◆ WHAT IS NEEDED
How many lines in the records below hold the string "disorders"? Answer with the number alone.

[Opening INFORMATION SHOWN section]

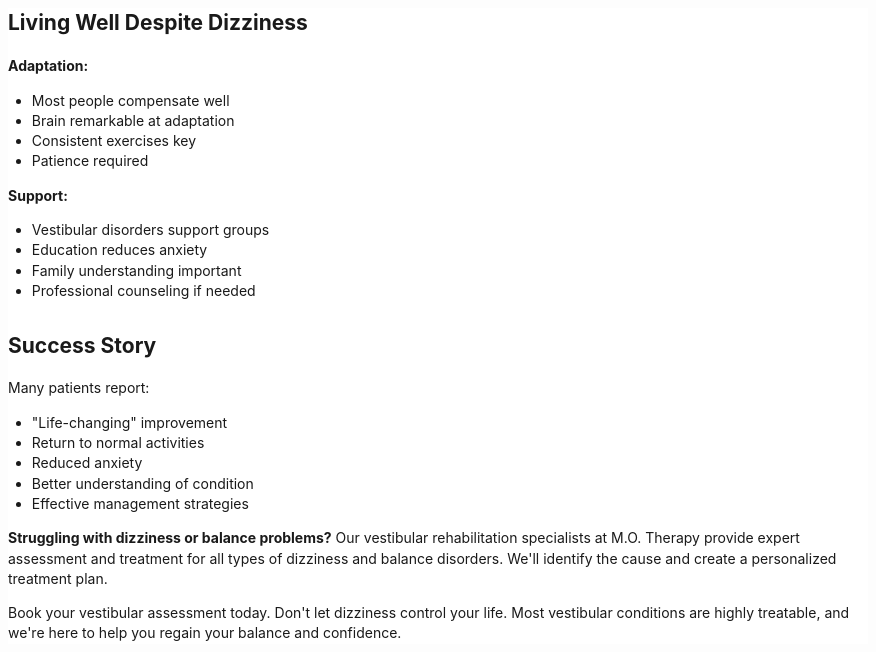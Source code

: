 ## Living Well Despite Dizziness

**Adaptation:**
- Most people compensate well
- Brain remarkable at adaptation
- Consistent exercises key
- Patience required

**Support:**
- Vestibular disorders support groups
- Education reduces anxiety
- Family understanding important
- Professional counseling if needed

## Success Story

Many patients report:
- "Life-changing" improvement
- Return to normal activities
- Reduced anxiety
- Better understanding of condition
- Effective management strategies

**Struggling with dizziness or balance problems?** Our vestibular rehabilitation specialists at M.O. Therapy provide expert assessment and treatment for all types of dizziness and balance disorders. We'll identify the cause and create a personalized treatment plan.

Book your vestibular assessment today. Don't let dizziness control your life. Most vestibular conditions are highly treatable, and we're here to help you regain your balance and confidence.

[Closing INFORMATION SHOWN section]

◆ REPLY TO THE EXERCISE
2